> [The problem] Provide again, from the entries below, every line from the one containing "SELECT * FROM Win32_Process WHERE Name" through the one containing "hxxp://www.mwieurgbd114kjuvtg[.]com/core/main.php", exactly as written, and no other line.

> [Data]
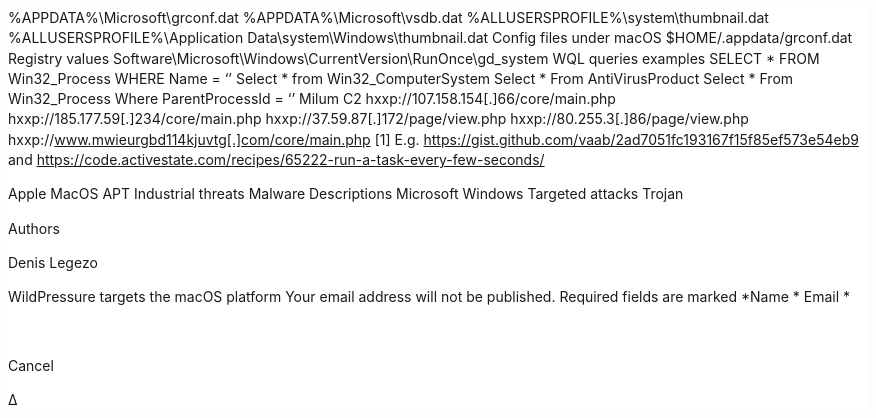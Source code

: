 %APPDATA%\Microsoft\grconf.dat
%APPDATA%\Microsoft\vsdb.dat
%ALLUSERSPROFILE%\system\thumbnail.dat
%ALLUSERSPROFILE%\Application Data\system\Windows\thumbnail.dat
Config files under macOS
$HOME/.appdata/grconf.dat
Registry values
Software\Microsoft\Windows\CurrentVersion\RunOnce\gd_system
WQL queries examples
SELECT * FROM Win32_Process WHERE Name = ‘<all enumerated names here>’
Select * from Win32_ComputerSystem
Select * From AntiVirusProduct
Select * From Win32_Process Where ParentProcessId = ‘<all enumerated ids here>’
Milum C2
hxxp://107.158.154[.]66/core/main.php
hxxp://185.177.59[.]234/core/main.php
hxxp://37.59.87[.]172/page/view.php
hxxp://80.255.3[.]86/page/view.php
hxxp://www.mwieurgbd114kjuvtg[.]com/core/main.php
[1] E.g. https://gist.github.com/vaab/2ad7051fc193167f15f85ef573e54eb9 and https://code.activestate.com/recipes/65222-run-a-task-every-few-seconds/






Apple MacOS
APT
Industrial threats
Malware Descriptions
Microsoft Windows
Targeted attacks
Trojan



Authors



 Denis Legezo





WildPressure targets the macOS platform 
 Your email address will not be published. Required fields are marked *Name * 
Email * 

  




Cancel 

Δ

--

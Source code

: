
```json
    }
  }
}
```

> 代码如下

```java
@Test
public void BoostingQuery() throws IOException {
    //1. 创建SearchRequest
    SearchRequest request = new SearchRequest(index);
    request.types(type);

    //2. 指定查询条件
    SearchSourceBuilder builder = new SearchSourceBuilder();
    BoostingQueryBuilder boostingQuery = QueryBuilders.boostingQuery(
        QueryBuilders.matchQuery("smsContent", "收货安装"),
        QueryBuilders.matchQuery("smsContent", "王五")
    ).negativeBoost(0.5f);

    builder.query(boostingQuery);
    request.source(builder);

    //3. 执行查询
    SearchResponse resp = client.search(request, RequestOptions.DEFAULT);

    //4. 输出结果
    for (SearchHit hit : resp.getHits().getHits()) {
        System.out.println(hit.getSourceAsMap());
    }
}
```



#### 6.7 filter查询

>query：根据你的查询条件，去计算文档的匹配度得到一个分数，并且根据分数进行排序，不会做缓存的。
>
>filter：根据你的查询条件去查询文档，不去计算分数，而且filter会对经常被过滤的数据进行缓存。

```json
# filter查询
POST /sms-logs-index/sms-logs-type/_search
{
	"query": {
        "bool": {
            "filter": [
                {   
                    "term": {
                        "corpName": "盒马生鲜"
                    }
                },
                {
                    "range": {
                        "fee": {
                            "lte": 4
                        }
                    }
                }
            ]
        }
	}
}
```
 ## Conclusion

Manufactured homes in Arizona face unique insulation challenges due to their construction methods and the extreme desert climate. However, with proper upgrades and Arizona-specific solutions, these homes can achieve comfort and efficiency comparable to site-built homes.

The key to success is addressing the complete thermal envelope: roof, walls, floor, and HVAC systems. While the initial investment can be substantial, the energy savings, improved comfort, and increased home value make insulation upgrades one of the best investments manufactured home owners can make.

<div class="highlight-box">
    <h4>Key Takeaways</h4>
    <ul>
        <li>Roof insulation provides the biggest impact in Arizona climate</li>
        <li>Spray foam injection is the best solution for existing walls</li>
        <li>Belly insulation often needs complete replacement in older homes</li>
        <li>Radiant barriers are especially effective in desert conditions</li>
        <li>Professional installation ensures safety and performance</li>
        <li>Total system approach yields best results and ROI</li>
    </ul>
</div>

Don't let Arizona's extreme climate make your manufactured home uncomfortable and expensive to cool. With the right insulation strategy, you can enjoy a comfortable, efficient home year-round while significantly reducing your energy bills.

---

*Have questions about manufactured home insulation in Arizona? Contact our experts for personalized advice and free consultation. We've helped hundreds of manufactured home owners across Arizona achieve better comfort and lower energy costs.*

...

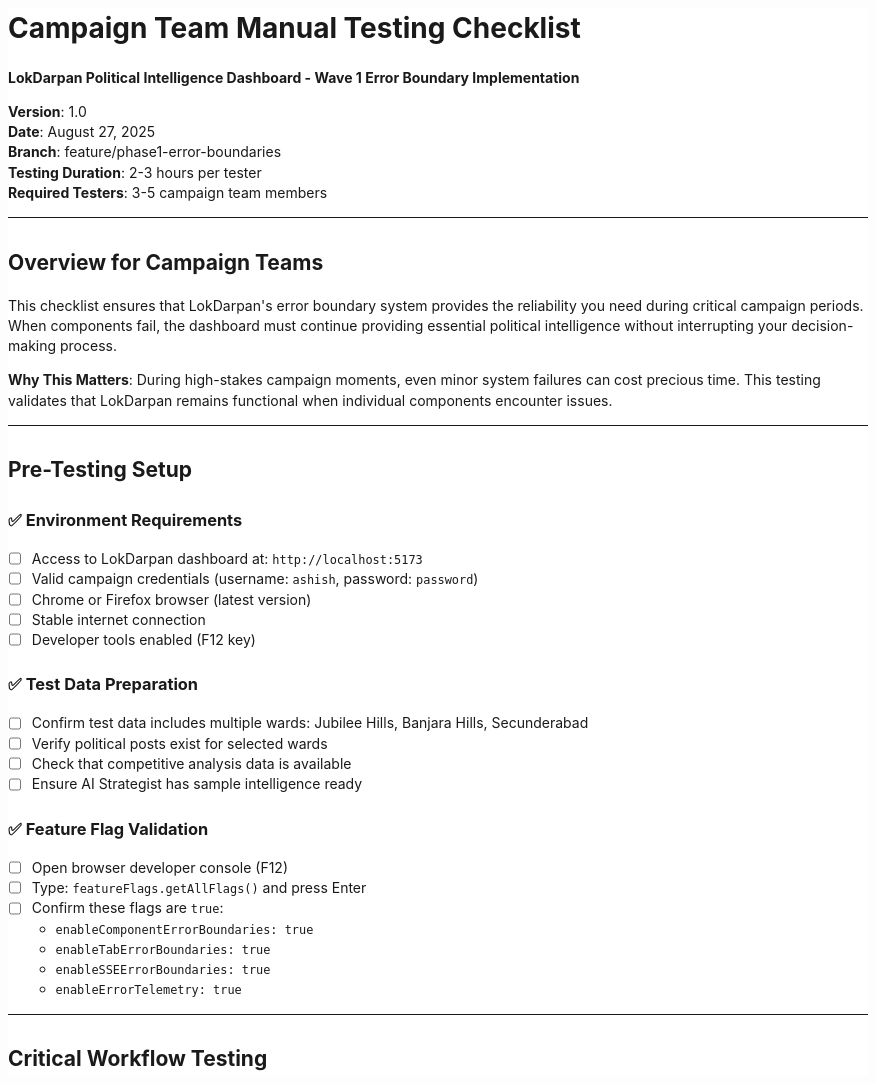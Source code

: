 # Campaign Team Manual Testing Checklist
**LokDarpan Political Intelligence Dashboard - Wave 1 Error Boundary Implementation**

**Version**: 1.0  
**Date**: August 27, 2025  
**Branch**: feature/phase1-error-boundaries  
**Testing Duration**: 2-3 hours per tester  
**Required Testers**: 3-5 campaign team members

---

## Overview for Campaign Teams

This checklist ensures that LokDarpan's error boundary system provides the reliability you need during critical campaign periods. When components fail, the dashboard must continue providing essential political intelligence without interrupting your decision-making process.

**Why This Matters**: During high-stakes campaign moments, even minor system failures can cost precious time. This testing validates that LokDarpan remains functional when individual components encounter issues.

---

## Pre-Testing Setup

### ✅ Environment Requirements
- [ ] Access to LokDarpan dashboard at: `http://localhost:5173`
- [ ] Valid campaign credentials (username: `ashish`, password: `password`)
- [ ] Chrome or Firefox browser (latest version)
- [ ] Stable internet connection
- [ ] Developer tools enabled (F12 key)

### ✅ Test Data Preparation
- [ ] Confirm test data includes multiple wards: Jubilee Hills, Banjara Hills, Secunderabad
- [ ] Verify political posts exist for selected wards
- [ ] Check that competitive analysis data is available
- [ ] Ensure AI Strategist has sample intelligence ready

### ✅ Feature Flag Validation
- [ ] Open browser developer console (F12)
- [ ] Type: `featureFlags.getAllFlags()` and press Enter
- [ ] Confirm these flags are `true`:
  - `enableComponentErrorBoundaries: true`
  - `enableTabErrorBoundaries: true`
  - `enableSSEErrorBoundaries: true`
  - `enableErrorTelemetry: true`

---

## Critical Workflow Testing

> [Exercise result]
SELECT * FROM Win32_Process WHERE Name = ‘<all enumerated names here>’
Select * from Win32_ComputerSystem
Select * From AntiVirusProduct
Select * From Win32_Process Where ParentProcessId = ‘<all enumerated ids here>’
Milum C2
hxxp://107.158.154[.]66/core/main.php
hxxp://185.177.59[.]234/core/main.php
hxxp://37.59.87[.]172/page/view.php
hxxp://80.255.3[.]86/page/view.php
hxxp://www.mwieurgbd114kjuvtg[.]com/core/main.php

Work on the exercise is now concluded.